======== Input

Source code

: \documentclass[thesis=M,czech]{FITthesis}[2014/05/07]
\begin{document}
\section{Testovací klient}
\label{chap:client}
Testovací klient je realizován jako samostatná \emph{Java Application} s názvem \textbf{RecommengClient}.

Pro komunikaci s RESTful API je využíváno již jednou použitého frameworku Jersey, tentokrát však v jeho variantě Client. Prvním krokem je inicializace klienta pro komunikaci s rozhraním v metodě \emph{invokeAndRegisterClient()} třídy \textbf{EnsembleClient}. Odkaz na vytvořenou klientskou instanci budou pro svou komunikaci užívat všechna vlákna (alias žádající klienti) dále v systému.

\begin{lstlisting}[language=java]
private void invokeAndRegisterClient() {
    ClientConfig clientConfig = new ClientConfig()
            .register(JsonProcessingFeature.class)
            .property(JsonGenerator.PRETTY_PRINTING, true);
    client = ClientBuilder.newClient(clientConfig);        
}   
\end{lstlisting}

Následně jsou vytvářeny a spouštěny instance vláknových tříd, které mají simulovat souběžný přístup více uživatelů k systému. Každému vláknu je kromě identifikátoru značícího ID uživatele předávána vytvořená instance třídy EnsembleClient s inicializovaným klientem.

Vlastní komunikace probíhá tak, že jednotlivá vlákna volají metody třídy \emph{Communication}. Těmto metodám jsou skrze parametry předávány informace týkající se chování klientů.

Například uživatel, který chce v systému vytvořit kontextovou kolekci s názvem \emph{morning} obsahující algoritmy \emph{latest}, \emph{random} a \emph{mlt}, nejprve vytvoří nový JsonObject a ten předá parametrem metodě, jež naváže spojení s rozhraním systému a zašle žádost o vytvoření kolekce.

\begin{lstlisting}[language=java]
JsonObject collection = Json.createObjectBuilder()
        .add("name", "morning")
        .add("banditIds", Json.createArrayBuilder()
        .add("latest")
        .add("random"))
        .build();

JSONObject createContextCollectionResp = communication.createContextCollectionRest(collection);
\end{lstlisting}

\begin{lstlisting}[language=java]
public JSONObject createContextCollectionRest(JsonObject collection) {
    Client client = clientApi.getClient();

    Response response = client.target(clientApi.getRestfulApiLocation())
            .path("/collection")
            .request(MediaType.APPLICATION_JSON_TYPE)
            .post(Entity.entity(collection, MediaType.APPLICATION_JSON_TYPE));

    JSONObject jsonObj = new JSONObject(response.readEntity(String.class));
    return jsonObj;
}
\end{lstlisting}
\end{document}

================
======== Input

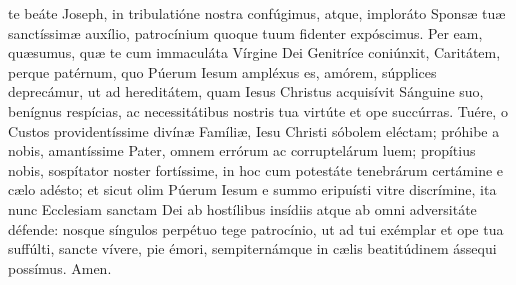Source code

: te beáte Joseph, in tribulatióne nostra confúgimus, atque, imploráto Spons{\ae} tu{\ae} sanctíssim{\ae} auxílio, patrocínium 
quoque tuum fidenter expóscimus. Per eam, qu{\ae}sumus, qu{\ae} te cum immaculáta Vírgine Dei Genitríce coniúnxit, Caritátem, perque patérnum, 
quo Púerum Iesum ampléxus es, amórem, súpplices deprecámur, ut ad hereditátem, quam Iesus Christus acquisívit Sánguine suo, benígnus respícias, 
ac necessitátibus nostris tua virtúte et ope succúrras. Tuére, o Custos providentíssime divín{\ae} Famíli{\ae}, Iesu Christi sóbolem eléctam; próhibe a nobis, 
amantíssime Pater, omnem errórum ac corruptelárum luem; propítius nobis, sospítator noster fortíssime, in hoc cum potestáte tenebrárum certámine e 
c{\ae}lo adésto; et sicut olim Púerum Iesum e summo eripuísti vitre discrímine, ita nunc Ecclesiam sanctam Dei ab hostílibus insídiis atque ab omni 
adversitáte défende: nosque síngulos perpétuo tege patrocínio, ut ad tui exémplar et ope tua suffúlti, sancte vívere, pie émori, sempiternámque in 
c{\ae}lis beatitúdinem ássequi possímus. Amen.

================
======== Input

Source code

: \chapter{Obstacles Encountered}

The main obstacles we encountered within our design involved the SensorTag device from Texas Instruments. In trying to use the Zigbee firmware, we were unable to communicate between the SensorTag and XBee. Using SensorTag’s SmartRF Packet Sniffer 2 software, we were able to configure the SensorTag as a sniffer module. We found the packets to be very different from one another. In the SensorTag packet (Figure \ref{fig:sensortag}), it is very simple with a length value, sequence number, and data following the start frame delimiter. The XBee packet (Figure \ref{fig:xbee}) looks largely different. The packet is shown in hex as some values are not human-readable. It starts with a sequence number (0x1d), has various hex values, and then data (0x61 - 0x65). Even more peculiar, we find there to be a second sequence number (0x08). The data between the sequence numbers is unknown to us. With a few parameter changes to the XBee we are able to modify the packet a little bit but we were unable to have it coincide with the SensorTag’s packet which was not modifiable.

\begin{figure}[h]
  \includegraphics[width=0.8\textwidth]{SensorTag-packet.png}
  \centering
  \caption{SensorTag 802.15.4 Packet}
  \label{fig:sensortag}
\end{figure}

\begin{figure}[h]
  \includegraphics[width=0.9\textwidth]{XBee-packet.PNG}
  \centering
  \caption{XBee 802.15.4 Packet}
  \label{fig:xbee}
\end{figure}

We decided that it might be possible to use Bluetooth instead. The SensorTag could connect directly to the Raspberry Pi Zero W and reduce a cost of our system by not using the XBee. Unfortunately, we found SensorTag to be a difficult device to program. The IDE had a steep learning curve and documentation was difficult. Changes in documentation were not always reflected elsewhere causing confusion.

================

Task goal: Show, from the records above, every line that includes "Testovací".

Answer box:
\section{Testovací klient}
Testovací klient je realizován jako samostatná \emph{Java Application} s názvem \textbf{RecommengClient}.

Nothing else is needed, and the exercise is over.